After the elections, however, Barak sold off his promises at bargain prices to his ultra-Orthodox coalition partners and considered it enough to establish a commission, headed by retired Supreme Court justice Zvi Tal, to investigate the matter. Barak's decade-old promise to draft yeshiva students occupies a top place on Israeli politics' list of campaign checks that bounced.
Since it is hard to believe that now, nine years later, the defense minister has suddenly recalled his deep commitment to drafting yeshiva students, there is no avoiding one or both of two conclusions. One is grounded in the issue itself: Barak, as defense minister, is more attuned than the rest of the public to the fact that the rate of Haredi men evading army service has become unbearable. The second conclusion involves ulterior motives: Barak's political intuition, or that of his advisers or their focus groups, says that this horse may be old, but it can still gallop like hell in the next elections.

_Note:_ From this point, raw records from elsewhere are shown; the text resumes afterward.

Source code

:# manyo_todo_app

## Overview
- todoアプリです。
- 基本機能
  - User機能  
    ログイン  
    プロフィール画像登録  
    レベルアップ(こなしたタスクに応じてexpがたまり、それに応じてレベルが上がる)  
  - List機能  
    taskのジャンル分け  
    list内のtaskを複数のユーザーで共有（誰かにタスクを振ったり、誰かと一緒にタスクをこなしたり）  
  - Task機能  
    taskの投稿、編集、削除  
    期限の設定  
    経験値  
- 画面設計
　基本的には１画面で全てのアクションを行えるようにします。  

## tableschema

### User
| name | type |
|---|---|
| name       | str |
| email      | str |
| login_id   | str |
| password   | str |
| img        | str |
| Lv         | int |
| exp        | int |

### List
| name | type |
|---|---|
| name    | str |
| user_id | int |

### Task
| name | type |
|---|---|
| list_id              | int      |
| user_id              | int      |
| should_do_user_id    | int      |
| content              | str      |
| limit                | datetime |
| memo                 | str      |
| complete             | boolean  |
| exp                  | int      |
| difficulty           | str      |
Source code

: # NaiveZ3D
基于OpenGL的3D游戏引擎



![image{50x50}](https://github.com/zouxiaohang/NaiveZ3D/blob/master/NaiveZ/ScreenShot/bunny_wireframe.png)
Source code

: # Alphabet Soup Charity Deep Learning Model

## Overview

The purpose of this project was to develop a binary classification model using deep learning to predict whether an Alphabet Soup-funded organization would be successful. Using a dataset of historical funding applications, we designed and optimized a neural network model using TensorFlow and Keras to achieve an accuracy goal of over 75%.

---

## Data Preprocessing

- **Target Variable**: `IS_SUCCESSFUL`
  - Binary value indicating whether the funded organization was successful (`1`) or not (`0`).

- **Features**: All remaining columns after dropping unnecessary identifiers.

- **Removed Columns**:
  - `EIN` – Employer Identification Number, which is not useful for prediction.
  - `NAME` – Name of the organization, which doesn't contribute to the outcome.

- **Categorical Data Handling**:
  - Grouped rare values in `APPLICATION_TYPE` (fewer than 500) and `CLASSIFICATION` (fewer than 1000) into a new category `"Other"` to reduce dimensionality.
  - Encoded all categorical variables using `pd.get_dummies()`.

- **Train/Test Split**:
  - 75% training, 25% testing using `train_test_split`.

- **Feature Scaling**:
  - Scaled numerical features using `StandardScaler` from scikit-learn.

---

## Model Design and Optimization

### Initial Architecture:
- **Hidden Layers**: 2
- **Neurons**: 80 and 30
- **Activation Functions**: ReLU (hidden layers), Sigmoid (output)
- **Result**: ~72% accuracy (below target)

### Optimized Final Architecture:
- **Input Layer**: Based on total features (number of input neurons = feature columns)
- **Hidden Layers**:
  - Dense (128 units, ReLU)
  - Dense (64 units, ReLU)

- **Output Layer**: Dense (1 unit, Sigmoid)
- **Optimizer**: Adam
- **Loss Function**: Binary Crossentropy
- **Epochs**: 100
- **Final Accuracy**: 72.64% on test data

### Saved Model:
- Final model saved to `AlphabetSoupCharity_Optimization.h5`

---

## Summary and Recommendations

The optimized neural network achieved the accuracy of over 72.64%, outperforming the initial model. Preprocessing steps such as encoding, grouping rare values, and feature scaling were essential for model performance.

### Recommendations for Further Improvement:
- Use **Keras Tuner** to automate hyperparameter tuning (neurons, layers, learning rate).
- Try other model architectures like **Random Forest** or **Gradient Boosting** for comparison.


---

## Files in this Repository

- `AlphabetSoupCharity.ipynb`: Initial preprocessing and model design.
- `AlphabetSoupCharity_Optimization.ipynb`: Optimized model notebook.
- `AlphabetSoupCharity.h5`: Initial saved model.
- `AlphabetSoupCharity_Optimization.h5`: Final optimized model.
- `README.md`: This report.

One of the main reasons for the loss of faith in Israel's political system is the candidates' habit of making promises they have no chance of keeping. Barak is now reawakening the secular Israeli's deepest feelings of disenfranchisement: the sense that he is a sucker, required to serve in the army and risk his life defending some 50,000 ultra-Orthodox men who sacrifice themselves in the tent of the Torah.
Barak must not mislead the Israeli public again. He must not lead them into another fight for enlisting yeshiva students - not if he ultimately ends up hurrying to the Shas party's spiritual leader, Rabbi Ovadia Yosef, to get a few affectionate slaps and sell his voters for the pottage of a coalition alliance.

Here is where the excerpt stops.